[Stored records]
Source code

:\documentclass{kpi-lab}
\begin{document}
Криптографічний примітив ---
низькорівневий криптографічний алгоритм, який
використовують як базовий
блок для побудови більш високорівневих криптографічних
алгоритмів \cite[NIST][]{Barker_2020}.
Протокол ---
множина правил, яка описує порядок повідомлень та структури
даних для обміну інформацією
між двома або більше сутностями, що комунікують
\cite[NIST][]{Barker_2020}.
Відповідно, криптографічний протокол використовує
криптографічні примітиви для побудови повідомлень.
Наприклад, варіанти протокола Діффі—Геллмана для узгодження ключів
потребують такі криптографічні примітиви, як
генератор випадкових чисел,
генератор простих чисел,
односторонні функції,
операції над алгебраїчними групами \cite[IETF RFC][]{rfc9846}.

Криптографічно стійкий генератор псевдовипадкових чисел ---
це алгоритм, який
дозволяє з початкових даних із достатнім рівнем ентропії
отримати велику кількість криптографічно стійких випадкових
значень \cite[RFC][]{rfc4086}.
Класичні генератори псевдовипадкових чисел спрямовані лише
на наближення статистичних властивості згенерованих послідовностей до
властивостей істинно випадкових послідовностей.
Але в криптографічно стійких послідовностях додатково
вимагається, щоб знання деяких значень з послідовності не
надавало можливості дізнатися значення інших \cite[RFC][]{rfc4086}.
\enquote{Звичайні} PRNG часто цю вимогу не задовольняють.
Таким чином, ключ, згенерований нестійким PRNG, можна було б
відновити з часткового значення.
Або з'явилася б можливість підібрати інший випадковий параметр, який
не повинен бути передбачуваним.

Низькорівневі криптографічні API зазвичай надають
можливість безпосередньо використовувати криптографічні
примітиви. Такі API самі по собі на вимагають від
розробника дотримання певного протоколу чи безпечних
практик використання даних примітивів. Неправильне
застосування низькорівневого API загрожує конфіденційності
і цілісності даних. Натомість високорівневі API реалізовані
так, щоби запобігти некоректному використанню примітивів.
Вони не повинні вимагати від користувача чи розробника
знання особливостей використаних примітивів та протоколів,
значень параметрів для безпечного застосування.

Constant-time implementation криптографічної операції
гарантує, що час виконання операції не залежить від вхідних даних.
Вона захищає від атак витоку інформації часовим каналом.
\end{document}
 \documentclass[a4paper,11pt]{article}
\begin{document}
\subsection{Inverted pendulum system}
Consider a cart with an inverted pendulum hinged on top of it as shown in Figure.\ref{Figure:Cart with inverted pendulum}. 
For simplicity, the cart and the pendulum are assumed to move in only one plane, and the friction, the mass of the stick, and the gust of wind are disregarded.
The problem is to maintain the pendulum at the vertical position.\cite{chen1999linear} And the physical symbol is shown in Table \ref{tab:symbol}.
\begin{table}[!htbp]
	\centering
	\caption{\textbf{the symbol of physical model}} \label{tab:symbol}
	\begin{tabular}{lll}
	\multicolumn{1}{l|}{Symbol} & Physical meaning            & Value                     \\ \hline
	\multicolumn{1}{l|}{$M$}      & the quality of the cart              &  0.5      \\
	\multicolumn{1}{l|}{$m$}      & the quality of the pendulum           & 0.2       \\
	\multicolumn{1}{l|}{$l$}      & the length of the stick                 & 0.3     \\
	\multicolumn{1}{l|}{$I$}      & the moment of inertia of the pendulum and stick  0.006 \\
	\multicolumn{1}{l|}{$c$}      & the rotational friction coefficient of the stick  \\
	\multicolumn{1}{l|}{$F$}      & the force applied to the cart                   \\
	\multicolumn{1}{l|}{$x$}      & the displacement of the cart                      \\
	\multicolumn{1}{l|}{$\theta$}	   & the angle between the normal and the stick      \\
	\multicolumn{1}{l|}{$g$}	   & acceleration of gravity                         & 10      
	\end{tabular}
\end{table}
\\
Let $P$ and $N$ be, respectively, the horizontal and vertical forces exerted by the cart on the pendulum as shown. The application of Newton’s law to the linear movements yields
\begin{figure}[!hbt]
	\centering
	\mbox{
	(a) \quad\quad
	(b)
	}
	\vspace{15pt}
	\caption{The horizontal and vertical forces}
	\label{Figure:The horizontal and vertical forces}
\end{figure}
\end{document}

To do - Copy out each line in the preceding records that contains "знання".

The answer -
вимагається, щоб знання деяких значень з послідовності не
знання особливостей використаних примітивів та протоколів,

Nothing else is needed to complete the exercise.